I am the eldest out of my siblings, I have three younger brothers. I am currently living with my parents and my grandma is also currently staying with us as my grandad has recently passed away. My grandma doesn't like my mum and always tries to create problems between my mum and dad by lying and saying horrible things about my mum to my dad. My dad believes this and always argues with my mum and sometimes he gets violent. My mum has nowhere else to go as she has no family and doesn't have a job as she had to leave to look after my younger brother. I have exams due and I can't concentrate because there's always arguments in the house. I don't know what I can do, please help. Thank you.

Ask Sam


Hi there,

Having problems with the people we live with can make you feel stuck. If there’s something wrong at school or with friends then your home can be a shelter away from it. But when the problem is at home, it might leave you feeling trapped and like there’s no way to change things. Finding a way to cope is usually a good first step, until things get better.
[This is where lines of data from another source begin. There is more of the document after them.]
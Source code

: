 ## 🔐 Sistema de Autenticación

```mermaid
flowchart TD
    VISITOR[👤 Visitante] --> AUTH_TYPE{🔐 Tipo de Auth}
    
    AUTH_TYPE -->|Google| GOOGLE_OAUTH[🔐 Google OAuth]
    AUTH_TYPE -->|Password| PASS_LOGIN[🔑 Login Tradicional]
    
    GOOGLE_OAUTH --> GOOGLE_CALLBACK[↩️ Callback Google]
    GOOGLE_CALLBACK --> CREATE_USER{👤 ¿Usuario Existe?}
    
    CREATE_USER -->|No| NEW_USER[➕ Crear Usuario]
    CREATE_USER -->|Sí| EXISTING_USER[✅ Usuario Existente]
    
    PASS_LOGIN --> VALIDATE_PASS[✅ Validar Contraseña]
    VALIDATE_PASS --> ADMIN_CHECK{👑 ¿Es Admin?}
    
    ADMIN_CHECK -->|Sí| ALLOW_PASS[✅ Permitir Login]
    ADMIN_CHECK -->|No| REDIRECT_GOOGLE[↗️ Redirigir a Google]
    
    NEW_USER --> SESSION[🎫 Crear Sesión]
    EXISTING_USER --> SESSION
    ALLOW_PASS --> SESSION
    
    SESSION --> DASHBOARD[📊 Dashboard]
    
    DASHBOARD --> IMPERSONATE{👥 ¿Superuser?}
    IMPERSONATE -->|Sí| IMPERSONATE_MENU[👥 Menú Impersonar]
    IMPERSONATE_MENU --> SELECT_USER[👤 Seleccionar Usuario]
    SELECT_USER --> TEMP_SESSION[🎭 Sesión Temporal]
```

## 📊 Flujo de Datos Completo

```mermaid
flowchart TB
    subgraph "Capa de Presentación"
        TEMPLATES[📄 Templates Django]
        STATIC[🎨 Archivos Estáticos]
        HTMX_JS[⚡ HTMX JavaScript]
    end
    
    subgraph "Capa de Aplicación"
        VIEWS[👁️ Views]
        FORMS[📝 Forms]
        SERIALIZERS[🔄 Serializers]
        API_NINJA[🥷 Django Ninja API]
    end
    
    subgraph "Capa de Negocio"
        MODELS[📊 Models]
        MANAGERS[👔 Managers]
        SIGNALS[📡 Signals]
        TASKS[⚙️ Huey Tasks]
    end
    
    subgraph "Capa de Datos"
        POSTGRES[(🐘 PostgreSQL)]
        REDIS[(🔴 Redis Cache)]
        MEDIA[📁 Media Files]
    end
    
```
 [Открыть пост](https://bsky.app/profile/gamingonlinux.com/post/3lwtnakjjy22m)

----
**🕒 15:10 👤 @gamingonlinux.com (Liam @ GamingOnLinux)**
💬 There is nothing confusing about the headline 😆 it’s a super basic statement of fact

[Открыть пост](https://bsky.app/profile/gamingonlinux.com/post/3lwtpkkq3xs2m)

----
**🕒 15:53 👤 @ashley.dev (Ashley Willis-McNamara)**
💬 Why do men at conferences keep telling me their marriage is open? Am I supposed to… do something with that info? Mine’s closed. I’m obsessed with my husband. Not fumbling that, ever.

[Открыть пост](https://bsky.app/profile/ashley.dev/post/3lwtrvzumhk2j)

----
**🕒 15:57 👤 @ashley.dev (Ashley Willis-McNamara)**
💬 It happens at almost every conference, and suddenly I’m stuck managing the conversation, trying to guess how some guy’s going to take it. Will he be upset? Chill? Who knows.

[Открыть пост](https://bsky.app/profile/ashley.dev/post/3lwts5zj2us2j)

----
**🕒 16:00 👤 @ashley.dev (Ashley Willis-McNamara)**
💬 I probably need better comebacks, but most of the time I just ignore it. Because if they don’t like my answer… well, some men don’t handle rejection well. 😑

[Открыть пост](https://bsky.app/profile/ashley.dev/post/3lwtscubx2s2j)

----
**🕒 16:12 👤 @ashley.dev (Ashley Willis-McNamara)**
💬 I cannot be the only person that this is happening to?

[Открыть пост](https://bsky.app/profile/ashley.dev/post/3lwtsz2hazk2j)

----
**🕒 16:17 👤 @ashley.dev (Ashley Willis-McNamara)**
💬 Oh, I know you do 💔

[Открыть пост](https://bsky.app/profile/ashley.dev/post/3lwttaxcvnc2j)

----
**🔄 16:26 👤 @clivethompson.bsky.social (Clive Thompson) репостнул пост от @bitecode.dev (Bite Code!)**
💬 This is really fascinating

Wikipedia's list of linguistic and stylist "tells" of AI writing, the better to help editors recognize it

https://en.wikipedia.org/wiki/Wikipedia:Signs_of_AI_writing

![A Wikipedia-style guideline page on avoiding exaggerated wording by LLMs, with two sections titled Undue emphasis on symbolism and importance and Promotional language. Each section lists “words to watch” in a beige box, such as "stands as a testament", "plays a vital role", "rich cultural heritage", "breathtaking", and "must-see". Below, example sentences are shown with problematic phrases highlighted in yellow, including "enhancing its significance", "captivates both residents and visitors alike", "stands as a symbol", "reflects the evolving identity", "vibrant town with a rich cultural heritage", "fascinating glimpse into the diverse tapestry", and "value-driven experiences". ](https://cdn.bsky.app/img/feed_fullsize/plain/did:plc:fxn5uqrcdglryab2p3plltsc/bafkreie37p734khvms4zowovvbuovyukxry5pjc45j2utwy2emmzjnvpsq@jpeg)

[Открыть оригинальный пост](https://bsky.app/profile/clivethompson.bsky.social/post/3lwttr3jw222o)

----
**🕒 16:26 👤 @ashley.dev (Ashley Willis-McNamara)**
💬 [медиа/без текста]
The most important thing to think about first is looking after yourself and making sure you and your brothers are safe. Dad being violent is something that shouldn’t be happening, as you all deserve to be safe at home. If you ever feel unsafe or in danger you can call 999 for help.

We all need space to relax and home is usually the place you can do that. But if something is making home a difficult place to be, you could try spending less time at home and spending more time at school or with friends. Revising for exams at school in the library could be a good way to make sure this doesn’t affect your studies.

Looking after yourself may also mean that you can find things that make being at home less stressful. This could be using something like music to distract yourself from what’s going on around you. Finding out how to cope is a very personal thing and so you‘ll need to find what works for you. A good place to start is thinking about what you enjoy doing the most and going from there.

Once you have taken steps to look after your own feelings, then you might want to think about how you can help things to change at home.

People are all individuals with their own thoughts and feelings, and when you have lots of people living in one place, it’s likely there’ll be conflict. Your granddad passing away may also have made people’s feelings more visible. It doesn’t make what’s happening okay, but it might help you understanding why it’s happening a little better.

Talking about these things is often a good step towards changing them. You are in the best position to decide who to talk to and how to bring it up, but try and think about whether there is someone you can talk to within the family who might be able to see that there is a problem and it needs to change.

If you’re unsure about how to approach it then it’s usually good to get some outside perspective – this could be from an adult you trust or it could be by talking with a ChildLine counsellor. Talking to us can often help you decide what you want to do next.

I hope that helps, thanks for the letter.